By Doug Penrod, RN, Transplant Nurse Coordinator
The first successful living donor (LD) kidney transplant occurred in 1954. A majority of kidney transplants until the 1970s were LD transplants, until brain death laws were enacted in all states, allowing for more successful recovery of deceased donor (DD) organs. The introduction of the anti-rejection drug cyclosporine in 1983 further shifted the use of LD downward, as DD transplants became more successful and the waiting time was minimal by today's standards. As the demand for DD kidneys grew in the late 1980s and 90s, the waiting time became years, rather than months, and subsequently LD kidney transplants increased. This was facilitated by the introduction of minimally invasive surgery to perform the LD nephrectomy, making it more attractive to potential donors. In 1988, only 20% of all kidney transplants were from LD versus 42% in 2004. Since their peak in 2004, the numbers of LD transplants has declined and some speculate the past and current economic climate could be a part of the reason for the decline. LD kidney transplants still have the best patient and graft survival rates of any type of transplant.
Impact of a New Kidney Allocation System on Live Donation
The revised kidney allocation concept document recently released for public comment has created some discussion about the potential effects on living donation. Some have cited the “Share 35” pediatric initiative, as the cause of the subsequent decline in LD transplants in pediatric candidates, which gave children absolute priority and survival matching on the DD list. They postulate the same thing would happen under the proposed allocation concept for adults. The June 2009 report from the Organ Procurement and Transplantation Network/United Network for Organ Sharing (OPTN/UNOS) Pediatric Transplantation Committee to the Board of Directors discussed the observed decline in living kidney donations to kids and concluded that "It is unlikely that the absolute source of the decrease in pediatric kidney patients receiving living donor transplants will be completely sorted out. It is likely a combination of the overall decrease in living donation throughout the country and all the tangible and intangible aspects of ‘Share 35.’”
It was further noted that trends of LD kidney transplants in kids seemed to vary by age group and region. OPTN/UNOS has 11 transplant regions in the country and only Region 7, comprising 22 active kidney transplant centers in Illinois, Wisconsin, Minnesota, North and South Dakota, have performed more LD kidney transplants than DD transplants since 2001 by over 400 transplants. The new allocation concept does not address geography at all. Nor does it promise to eliminate waiting time or significantly shorten the wait for the majority of patients on the list.

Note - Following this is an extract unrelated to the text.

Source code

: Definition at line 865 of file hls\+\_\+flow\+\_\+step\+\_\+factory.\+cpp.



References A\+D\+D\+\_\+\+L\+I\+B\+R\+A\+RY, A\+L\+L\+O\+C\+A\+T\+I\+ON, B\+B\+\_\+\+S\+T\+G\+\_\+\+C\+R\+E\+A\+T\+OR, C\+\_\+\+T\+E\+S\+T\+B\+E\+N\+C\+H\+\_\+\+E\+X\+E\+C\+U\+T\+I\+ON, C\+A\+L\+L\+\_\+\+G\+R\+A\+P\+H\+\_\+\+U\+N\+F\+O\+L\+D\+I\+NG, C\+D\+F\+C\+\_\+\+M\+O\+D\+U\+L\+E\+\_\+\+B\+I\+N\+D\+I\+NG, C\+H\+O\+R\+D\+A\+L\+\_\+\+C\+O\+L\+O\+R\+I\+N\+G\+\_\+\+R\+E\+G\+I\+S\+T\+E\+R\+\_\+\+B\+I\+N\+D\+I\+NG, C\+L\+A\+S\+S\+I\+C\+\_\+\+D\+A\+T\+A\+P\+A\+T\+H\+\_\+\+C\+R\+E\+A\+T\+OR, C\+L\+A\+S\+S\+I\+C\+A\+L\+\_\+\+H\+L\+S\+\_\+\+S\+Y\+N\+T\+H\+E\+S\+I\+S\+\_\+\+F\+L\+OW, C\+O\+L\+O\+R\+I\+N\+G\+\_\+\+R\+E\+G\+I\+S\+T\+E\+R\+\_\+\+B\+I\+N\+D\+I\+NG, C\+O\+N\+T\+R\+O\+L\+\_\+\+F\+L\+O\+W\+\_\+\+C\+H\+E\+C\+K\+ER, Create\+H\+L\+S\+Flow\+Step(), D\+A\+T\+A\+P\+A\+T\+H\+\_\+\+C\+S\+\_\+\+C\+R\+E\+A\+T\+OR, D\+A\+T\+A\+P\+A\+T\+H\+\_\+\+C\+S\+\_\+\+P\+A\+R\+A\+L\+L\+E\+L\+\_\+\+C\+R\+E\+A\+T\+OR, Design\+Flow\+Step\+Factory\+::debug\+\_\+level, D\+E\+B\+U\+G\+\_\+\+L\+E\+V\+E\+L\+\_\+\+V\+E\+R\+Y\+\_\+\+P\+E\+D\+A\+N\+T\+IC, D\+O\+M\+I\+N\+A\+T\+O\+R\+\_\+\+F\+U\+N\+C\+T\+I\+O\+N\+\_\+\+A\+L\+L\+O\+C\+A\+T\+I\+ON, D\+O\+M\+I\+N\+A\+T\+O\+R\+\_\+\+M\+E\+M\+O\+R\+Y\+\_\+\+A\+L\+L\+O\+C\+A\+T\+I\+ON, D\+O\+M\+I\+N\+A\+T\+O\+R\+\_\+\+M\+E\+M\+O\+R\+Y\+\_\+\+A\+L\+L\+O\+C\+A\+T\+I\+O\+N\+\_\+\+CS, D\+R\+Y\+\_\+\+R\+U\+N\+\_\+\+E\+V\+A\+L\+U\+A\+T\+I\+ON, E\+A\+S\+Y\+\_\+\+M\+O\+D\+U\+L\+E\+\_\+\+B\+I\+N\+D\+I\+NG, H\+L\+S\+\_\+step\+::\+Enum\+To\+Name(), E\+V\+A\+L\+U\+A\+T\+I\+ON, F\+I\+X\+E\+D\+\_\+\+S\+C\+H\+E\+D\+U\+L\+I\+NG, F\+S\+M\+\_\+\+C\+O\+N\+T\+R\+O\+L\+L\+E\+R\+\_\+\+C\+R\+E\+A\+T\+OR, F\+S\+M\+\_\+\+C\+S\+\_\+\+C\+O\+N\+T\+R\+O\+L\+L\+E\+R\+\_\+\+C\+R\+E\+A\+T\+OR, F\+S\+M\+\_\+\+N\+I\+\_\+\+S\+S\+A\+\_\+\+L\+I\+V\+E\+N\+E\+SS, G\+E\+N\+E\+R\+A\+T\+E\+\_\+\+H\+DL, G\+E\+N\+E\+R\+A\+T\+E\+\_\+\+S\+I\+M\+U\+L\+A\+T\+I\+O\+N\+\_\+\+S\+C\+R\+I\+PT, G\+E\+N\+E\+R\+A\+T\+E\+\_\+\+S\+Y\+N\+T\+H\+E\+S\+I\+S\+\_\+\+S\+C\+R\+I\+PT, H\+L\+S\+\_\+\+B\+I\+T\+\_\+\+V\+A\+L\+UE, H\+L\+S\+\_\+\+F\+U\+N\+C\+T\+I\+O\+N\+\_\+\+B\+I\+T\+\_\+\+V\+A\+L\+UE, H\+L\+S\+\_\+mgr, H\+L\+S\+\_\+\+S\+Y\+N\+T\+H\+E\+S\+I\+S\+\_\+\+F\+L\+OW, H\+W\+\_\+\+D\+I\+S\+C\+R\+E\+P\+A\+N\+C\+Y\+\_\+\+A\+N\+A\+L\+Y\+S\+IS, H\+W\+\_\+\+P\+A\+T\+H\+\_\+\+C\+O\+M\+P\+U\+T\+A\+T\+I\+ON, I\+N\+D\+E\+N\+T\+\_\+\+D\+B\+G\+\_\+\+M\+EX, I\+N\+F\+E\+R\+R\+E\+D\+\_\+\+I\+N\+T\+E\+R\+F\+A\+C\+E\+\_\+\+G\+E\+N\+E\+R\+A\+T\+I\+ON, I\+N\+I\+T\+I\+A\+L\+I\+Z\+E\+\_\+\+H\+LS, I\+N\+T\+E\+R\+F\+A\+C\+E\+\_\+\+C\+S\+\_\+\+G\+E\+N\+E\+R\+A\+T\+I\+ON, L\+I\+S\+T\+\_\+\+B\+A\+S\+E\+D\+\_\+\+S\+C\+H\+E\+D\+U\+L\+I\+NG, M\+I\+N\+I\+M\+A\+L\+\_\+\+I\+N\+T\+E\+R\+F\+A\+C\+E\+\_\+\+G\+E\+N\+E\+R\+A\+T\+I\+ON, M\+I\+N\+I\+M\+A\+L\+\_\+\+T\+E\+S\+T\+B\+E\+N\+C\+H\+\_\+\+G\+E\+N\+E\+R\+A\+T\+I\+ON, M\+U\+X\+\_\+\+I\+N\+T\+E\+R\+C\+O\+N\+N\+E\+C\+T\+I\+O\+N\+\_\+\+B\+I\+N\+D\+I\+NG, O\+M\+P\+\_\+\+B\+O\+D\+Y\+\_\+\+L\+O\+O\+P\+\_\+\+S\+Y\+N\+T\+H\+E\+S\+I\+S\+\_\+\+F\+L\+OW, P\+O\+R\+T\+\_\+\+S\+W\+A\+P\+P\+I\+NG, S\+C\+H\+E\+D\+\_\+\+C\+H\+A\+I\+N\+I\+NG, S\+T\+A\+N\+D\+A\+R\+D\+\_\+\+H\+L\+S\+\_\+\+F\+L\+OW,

LD transplantation is the one sure way a patient can avoid having to start dialysis or to shorten their time on dialysis. The new allocation concept would also have little to no impact on the OPTN/UNOS Kidney Paired Donation (KPD) Pilot programs, which are now entering their first full year in operation with over 80 transplant centers signed up. The purpose of the program is to facilitate live donation by matching incompatible donor/recipient pairs with other pairs who have the same problem of blood type and/ or cross match incompatibility. The KPD program is hoping to produce a net increase in kidney transplants after it becomes a true national program.
It does not appear the kidney allocation system concept, as currently presented, would have any significant impact on LD transplantation. What is more concerning is the lack of sustained growth in DD transplants and the decline in LD transplants. Neither helps, regardless of the allocation system.
Doug was a non–directed living kidney donor in a 4–way domino kidney paired donation in 2008.